You'll find that you can't simply make this change and have it work. It will turn your relay back on right away. Probably need another variable to keep the machine's state so you can skip turning the relays on if the relays are on.

You're getting close.  smiley-grin
56  Using Arduino / Programming Questions / Re: "!!!" in a string make the Upload to a Mega256 hang on: December 19, 2013, 12:39:34 pm
Apparently it's a known issue. Probably won't be fixed as there is no good reason to ever use !!! as punctuation.

Well it was fixed, in form of a new mega bootloader that was causing the problem.

It seems I need to keep up on current events.
57  Using Arduino / Programming Questions / Re: "!!!" in a string make the Upload to a Mega256 hang on: December 19, 2013, 12:13:15 pm
Apparently it's a known issue. Probably won't be fixed as there is no good reason to ever use !!! as punctuation.
58  Using Arduino / Programming Questions / Re: Annoying IDE behavior on: December 18, 2013, 12:15:23 pm
Are you familiar with using shift and cursor keys to highlight text? Try it.

Then you find handy shortcuts like [home] - [shift end] will highlight a line.

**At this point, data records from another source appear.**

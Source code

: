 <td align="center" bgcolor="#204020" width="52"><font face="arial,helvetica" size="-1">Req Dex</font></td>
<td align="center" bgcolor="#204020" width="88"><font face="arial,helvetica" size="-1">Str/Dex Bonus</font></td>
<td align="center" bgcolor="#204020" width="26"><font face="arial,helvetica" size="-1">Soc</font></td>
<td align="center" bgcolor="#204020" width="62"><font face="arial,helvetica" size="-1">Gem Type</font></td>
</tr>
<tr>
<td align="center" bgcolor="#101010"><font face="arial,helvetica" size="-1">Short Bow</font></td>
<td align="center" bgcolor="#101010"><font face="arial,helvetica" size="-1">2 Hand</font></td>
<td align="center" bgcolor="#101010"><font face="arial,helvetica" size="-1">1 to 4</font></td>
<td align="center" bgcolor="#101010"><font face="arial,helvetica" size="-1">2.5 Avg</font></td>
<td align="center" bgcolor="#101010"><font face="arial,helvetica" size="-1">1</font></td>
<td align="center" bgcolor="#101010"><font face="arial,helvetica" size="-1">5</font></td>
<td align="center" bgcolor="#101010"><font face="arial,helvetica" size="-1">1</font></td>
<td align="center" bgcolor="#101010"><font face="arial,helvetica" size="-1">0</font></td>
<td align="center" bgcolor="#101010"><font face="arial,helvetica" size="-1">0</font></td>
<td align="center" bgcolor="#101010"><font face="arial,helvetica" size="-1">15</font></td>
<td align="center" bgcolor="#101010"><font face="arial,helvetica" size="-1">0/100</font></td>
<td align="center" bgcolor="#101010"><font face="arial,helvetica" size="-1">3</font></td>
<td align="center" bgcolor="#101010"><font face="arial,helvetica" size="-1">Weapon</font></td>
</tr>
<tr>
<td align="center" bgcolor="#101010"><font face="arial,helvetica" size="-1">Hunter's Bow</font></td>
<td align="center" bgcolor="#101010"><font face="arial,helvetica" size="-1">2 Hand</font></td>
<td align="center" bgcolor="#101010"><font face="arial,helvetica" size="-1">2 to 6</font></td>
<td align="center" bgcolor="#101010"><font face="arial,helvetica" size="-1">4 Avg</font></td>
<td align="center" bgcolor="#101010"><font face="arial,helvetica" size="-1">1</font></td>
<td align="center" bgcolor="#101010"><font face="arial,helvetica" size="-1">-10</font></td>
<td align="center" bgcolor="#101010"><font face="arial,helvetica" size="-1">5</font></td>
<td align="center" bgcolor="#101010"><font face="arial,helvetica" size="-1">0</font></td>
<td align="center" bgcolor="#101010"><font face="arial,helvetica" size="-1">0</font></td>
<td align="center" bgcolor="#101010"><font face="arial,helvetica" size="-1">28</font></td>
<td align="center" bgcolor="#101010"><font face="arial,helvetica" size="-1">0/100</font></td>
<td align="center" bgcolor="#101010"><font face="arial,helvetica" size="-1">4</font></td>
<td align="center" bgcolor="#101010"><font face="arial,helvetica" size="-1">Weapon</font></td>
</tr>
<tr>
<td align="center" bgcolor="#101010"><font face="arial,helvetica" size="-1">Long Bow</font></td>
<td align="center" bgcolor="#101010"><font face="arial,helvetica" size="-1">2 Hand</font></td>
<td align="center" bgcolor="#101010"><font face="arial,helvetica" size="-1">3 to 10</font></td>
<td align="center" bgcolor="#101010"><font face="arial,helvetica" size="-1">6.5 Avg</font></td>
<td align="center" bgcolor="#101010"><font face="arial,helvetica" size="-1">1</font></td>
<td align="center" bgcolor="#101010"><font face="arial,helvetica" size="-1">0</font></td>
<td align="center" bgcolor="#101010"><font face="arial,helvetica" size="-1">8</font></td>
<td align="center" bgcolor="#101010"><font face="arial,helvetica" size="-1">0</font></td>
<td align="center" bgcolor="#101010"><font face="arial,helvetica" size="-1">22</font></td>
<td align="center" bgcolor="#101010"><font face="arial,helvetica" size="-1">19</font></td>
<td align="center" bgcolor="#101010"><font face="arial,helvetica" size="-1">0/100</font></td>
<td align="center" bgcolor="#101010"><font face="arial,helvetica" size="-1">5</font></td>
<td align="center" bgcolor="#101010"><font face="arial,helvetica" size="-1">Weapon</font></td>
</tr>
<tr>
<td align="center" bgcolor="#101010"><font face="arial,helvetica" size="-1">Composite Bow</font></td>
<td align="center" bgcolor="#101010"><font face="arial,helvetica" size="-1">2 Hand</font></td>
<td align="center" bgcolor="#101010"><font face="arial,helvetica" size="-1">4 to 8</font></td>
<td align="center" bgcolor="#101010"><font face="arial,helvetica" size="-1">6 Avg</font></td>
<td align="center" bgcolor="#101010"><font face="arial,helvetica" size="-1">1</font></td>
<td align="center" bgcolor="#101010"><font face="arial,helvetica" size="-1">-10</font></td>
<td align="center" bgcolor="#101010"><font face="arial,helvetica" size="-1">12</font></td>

Place the cursor at the start of a line and use [shift up], see what happens.

[shift ctrl cursor] will highlight a word.

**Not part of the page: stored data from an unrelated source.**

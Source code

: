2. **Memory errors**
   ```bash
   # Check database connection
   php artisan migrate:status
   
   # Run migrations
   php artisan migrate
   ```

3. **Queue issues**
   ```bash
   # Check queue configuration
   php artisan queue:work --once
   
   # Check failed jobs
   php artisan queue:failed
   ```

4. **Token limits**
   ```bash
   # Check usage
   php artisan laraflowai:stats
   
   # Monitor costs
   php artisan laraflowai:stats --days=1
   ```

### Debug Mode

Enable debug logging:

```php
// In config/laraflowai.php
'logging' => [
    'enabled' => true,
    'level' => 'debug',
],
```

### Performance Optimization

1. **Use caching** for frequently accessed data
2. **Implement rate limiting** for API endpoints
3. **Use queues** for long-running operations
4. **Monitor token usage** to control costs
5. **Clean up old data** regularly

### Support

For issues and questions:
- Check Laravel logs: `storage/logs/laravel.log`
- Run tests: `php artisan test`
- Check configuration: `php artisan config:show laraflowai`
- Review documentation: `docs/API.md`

Very useful and keeps you from reaching for the mouse all the time.
59  Using Arduino / Programming Questions / Re: How do i make an action last a certain amount of time? on: December 15, 2013, 04:09:29 pm
To do that i need it to perform an action for an x amount of time.

If the current time - the start time >= x amount of time

You can stop doing the thing you're doing.
60  Using Arduino / Programming Questions / Re: Need help! on: December 12, 2013, 11:32:20 am
I need a example for me to understand as i have been stuck at this algorithm for weeks and unable to get a solution.

Did those weeks of work result in any code? Now would be a good time to post it.

Most people here will want to know what you have tried so far.